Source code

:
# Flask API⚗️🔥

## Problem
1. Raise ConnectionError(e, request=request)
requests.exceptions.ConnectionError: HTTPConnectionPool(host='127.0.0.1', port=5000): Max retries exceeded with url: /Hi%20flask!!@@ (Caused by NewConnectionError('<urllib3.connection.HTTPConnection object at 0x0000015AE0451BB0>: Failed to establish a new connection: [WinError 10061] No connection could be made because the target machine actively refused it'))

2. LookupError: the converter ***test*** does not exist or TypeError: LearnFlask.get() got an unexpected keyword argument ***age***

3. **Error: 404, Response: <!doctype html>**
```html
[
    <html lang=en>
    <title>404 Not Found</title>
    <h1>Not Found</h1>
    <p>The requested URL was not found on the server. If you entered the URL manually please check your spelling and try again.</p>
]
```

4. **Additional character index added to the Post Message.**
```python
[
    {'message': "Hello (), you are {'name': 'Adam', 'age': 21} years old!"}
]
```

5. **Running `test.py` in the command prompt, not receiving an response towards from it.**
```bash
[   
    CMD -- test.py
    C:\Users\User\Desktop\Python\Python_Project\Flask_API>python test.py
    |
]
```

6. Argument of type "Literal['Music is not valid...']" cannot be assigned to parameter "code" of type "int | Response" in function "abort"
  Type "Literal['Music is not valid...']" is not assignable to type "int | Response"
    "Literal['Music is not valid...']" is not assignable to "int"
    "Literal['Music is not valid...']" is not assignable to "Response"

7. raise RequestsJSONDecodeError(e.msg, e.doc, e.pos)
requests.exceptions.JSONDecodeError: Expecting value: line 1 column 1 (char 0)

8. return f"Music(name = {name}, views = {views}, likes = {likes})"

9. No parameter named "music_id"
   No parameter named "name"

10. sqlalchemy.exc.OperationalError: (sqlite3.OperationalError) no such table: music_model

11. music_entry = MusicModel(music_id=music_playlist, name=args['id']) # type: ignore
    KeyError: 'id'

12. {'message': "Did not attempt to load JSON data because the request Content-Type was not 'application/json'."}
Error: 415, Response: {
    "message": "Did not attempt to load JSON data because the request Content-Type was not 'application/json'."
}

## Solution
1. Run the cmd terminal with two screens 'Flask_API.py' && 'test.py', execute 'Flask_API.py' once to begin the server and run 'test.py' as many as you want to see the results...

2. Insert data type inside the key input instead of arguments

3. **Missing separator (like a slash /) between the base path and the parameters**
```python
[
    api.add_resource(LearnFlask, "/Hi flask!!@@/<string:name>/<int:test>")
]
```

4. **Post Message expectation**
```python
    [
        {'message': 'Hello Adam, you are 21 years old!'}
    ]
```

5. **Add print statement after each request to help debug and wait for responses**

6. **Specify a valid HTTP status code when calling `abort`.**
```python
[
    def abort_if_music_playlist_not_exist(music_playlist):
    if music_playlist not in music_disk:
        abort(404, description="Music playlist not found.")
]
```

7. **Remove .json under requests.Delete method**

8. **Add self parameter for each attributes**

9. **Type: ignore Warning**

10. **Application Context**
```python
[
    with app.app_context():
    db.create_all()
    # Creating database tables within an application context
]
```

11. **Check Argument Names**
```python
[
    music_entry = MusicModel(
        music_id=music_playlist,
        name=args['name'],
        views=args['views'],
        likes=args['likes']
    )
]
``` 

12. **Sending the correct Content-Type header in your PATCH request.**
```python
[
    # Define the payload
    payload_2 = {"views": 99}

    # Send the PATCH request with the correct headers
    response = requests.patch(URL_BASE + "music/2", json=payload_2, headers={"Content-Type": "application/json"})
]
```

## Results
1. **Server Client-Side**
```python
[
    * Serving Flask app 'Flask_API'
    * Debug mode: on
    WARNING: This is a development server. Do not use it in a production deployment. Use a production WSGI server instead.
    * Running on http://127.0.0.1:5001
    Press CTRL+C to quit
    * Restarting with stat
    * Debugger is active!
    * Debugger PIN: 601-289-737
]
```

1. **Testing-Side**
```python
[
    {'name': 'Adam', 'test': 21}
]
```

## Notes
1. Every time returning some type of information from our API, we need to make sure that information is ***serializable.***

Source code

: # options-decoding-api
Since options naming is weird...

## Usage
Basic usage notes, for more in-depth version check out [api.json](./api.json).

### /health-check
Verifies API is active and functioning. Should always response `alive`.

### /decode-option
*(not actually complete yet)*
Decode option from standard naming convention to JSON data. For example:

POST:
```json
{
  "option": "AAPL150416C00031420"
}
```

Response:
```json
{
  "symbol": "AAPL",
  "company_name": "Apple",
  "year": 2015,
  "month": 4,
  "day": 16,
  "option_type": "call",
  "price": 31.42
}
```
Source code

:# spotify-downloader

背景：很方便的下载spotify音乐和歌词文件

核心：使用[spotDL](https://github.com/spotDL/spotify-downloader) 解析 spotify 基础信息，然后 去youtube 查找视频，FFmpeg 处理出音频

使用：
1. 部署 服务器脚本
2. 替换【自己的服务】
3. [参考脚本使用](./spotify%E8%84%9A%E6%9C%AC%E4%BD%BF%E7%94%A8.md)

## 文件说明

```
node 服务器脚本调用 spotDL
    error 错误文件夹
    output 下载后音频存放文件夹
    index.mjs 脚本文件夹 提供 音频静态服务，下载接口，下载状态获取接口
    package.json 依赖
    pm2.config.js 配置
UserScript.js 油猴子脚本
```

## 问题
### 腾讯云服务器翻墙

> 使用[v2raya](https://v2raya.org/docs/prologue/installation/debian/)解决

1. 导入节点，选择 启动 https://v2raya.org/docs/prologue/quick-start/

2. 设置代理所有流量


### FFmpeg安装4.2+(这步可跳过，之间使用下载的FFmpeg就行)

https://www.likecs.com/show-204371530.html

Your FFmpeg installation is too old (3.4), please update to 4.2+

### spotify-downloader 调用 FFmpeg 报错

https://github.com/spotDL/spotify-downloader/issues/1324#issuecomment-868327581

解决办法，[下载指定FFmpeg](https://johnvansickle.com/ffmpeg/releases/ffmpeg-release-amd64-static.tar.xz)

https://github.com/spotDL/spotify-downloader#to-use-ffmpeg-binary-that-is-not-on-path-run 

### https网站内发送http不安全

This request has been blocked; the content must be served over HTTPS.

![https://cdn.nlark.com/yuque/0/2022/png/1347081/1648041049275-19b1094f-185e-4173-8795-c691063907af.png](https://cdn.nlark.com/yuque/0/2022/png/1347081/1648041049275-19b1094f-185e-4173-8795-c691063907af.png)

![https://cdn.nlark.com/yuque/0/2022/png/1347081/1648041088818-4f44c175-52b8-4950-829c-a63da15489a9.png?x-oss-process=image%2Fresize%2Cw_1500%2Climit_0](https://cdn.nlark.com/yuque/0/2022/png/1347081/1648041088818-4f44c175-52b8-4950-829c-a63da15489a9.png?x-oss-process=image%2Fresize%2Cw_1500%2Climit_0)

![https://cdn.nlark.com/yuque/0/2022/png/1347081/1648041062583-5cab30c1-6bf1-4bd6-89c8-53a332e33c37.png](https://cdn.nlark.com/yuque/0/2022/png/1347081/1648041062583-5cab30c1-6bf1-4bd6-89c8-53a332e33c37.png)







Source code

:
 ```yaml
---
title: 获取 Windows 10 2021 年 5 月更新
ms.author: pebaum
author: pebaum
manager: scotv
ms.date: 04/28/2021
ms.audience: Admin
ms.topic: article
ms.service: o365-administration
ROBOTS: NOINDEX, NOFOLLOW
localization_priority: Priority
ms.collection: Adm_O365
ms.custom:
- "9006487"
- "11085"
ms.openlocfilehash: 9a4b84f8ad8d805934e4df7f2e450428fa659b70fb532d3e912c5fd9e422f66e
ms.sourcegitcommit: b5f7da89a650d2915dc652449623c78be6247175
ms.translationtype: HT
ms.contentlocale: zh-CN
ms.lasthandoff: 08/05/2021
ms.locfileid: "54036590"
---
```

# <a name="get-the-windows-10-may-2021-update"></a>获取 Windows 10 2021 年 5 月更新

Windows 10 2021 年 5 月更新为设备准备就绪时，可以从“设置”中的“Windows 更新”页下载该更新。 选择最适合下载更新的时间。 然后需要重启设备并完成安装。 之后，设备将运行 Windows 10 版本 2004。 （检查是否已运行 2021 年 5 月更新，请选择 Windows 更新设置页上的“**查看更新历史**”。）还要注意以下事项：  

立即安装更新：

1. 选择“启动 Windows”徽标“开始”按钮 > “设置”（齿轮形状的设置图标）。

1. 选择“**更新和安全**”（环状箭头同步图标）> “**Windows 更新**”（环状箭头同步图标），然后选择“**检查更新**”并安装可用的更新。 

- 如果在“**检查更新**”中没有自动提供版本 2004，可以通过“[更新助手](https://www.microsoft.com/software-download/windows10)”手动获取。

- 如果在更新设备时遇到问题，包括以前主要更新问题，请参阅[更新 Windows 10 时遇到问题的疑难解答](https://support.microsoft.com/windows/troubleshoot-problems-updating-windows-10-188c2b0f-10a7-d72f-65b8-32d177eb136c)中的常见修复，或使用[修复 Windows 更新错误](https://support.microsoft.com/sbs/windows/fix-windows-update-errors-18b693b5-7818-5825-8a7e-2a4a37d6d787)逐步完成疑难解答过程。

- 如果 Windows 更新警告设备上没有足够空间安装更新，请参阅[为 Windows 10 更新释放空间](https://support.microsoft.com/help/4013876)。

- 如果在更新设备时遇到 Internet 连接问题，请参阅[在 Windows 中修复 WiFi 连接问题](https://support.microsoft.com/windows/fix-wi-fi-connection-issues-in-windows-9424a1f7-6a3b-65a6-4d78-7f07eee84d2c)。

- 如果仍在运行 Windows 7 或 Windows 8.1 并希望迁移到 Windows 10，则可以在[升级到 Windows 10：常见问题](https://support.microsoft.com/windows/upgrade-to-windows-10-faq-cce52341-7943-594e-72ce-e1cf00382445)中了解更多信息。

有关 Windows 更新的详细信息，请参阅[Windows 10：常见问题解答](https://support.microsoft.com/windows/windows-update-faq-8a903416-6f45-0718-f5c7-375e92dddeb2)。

---*---

* [Work task]: Copy, from the data above, every line where the word "that" appears.

* [Solution to this problem]:
1. Every time returning some type of information from our API, we need to make sure that information is ***serializable.***
https://github.com/spotDL/spotify-downloader#to-use-ffmpeg-binary-that-is-not-on-path-run 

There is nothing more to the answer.